*Records shown*:
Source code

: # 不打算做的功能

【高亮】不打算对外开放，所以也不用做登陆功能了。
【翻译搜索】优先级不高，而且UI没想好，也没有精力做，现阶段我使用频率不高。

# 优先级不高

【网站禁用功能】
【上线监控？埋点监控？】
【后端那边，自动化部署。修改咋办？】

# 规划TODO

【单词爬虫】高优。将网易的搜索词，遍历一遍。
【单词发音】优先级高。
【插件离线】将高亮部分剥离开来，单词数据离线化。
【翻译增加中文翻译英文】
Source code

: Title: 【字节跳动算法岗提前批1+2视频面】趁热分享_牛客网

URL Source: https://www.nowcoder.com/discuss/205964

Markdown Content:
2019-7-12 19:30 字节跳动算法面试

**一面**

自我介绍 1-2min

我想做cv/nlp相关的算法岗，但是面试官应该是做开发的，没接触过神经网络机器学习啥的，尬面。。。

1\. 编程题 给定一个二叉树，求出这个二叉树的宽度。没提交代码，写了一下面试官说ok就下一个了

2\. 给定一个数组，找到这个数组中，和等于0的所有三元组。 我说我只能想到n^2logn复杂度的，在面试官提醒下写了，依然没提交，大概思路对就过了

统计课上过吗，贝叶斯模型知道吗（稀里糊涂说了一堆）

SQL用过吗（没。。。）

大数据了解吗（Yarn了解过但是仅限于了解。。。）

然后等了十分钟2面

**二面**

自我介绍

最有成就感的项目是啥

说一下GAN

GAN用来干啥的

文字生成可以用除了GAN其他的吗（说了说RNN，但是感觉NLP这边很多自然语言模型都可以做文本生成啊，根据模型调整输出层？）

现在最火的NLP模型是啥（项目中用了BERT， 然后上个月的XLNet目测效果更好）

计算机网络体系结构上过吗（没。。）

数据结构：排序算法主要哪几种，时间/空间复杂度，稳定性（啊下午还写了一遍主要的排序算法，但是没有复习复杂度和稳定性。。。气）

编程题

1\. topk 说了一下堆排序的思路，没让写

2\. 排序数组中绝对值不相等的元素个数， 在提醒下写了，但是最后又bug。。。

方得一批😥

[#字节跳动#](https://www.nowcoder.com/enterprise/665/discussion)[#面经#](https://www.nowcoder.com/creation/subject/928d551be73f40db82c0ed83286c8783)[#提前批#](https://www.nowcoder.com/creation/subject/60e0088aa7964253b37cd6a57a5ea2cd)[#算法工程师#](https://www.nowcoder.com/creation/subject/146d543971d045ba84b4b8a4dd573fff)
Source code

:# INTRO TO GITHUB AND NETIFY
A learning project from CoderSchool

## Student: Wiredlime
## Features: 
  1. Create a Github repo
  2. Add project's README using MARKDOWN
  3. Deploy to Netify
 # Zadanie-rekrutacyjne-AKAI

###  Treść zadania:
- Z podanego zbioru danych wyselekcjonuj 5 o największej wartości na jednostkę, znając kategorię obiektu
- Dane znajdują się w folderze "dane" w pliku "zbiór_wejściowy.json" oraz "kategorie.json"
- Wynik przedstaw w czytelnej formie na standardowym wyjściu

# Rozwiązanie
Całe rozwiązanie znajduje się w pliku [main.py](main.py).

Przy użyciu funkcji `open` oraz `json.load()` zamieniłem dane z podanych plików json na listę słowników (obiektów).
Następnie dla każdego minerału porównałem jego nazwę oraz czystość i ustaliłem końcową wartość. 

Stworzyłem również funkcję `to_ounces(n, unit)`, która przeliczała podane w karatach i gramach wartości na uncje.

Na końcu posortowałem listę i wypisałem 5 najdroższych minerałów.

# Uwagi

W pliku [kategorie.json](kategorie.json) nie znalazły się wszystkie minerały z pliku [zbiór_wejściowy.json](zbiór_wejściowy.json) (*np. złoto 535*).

*Problem details*:
Would you please copy the lines above, from the one holding "大数据了解吗（Yarn了解过但是仅限于了解。。。）" through the last, and nothing else?

*Answer space*:
大数据了解吗（Yarn了解过但是仅限于了解。。。）

然后等了十分钟2面

**二面**

自我介绍

最有成就感的项目是啥

说一下GAN

GAN用来干啥的

文字生成可以用除了GAN其他的吗（说了说RNN，但是感觉NLP这边很多自然语言模型都可以做文本生成啊，根据模型调整输出层？）

现在最火的NLP模型是啥（项目中用了BERT， 然后上个月的XLNet目测效果更好）

计算机网络体系结构上过吗（没。。）

数据结构：排序算法主要哪几种，时间/空间复杂度，稳定性（啊下午还写了一遍主要的排序算法，但是没有复习复杂度和稳定性。。。气）

编程题

1\. topk 说了一下堆排序的思路，没让写

2\. 排序数组中绝对值不相等的元素个数， 在提醒下写了，但是最后又bug。。。

方得一批😥

[#字节跳动#](https://www.nowcoder.com/enterprise/665/discussion)[#面经#](https://www.nowcoder.com/creation/subject/928d551be73f40db82c0ed83286c8783)[#提前批#](https://www.nowcoder.com/creation/subject/60e0088aa7964253b37cd6a57a5ea2cd)[#算法工程师#](https://www.nowcoder.com/creation/subject/146d543971d045ba84b4b8a4dd573fff)
Source code

:# INTRO TO GITHUB AND NETIFY
A learning project from CoderSchool

## Student: Wiredlime
## Features: 
  1. Create a Github repo
  2. Add project's README using MARKDOWN
  3. Deploy to Netify
 # Zadanie-rekrutacyjne-AKAI

###  Treść zadania:
- Z podanego zbioru danych wyselekcjonuj 5 o największej wartości na jednostkę, znając kategorię obiektu
- Dane znajdują się w folderze "dane" w pliku "zbiór_wejściowy.json" oraz "kategorie.json"
- Wynik przedstaw w czytelnej formie na standardowym wyjściu

# Rozwiązanie
Całe rozwiązanie znajduje się w pliku [main.py](main.py).

Przy użyciu funkcji `open` oraz `json.load()` zamieniłem dane z podanych plików json na listę słowników (obiektów).
Następnie dla każdego minerału porównałem jego nazwę oraz czystość i ustaliłem końcową wartość. 

Stworzyłem również funkcję `to_ounces(n, unit)`, która przeliczała podane w karatach i gramach wartości na uncje.

Na końcu posortowałem listę i wypisałem 5 najdroższych minerałów.

# Uwagi

W pliku [kategorie.json](kategorie.json) nie znalazły się wszystkie minerały z pliku [zbiór_wejściowy.json](zbiór_wejściowy.json) (*np. złoto 535*).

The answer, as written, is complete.